## The problem
Count the lines below that include the word "Global" and write that number alone.

## Data

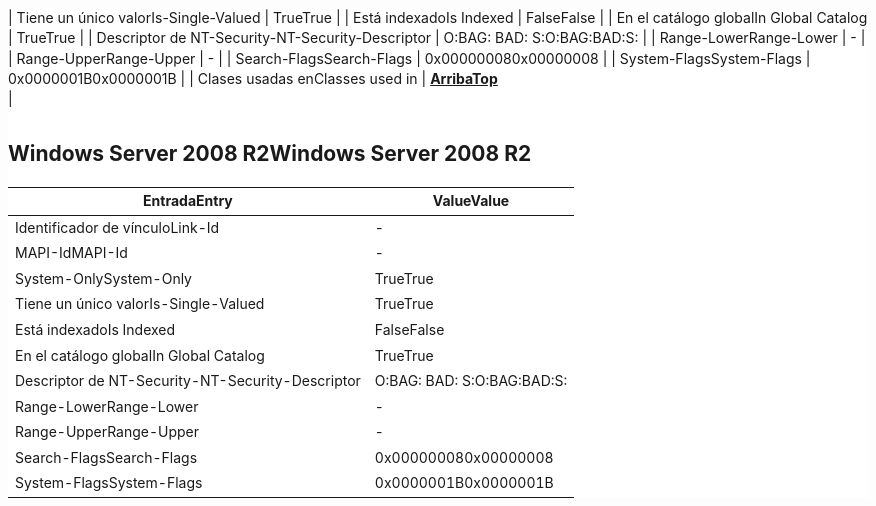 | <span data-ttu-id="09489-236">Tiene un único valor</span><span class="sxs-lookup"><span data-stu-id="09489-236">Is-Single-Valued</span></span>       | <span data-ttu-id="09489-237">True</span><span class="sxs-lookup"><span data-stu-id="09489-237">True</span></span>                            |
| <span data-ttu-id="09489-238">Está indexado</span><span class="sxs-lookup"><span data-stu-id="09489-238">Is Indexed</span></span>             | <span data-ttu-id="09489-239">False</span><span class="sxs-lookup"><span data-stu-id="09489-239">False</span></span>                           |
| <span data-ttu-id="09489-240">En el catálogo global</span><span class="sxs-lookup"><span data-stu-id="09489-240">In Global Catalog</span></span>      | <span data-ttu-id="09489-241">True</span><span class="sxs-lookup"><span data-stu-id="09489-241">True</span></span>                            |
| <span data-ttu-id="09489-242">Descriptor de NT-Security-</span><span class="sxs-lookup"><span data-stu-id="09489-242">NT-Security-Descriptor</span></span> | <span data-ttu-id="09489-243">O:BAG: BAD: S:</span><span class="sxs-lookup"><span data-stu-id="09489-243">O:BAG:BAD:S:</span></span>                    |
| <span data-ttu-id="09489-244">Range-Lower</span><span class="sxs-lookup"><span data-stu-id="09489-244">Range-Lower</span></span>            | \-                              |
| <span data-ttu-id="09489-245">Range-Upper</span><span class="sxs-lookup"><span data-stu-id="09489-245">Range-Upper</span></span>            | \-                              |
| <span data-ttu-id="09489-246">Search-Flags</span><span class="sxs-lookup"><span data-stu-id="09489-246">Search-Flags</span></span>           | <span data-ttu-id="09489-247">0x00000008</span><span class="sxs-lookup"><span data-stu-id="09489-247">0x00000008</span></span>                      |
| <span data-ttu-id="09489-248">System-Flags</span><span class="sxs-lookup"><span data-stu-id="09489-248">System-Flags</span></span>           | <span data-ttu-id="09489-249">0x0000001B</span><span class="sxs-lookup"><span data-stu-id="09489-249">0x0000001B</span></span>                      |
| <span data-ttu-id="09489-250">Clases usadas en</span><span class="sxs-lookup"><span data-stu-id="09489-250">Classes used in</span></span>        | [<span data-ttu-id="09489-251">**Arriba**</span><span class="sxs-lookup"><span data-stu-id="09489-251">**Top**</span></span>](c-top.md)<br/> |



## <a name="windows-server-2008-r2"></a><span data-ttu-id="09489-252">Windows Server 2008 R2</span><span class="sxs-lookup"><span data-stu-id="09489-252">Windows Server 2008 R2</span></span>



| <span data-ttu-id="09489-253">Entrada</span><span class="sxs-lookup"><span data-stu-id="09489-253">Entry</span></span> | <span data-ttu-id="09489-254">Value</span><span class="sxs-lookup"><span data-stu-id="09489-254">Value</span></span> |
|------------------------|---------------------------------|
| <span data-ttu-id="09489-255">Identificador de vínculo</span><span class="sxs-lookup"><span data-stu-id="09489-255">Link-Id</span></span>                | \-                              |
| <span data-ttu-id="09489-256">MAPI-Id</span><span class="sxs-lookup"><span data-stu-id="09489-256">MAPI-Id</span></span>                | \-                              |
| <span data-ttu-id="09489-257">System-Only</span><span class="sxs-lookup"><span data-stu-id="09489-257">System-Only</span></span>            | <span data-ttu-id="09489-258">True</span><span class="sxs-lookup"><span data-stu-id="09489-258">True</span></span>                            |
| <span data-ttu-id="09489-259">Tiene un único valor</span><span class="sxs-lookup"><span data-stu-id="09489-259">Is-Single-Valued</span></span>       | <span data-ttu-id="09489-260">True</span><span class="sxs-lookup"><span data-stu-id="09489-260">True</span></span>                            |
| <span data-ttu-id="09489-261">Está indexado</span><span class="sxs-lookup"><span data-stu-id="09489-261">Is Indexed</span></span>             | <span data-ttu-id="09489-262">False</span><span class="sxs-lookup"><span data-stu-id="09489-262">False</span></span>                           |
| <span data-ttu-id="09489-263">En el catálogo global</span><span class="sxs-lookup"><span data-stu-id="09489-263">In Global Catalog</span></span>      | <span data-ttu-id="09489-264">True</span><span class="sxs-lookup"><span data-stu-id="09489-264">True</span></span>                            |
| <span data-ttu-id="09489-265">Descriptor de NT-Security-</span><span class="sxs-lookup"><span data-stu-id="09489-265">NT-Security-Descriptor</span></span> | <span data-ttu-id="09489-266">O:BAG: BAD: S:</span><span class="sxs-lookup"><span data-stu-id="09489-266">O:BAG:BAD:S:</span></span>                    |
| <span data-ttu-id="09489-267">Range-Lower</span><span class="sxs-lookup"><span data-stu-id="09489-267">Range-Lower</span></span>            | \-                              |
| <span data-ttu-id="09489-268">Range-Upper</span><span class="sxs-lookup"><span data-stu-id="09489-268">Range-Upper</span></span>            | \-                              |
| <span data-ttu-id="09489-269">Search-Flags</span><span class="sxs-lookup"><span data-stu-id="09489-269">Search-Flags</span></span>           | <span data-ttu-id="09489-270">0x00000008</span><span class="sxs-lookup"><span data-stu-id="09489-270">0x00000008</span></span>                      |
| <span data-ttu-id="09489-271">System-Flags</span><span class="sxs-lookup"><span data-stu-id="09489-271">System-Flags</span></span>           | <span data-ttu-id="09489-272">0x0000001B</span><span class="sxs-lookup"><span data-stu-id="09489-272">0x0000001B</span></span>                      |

## Exercise solution
2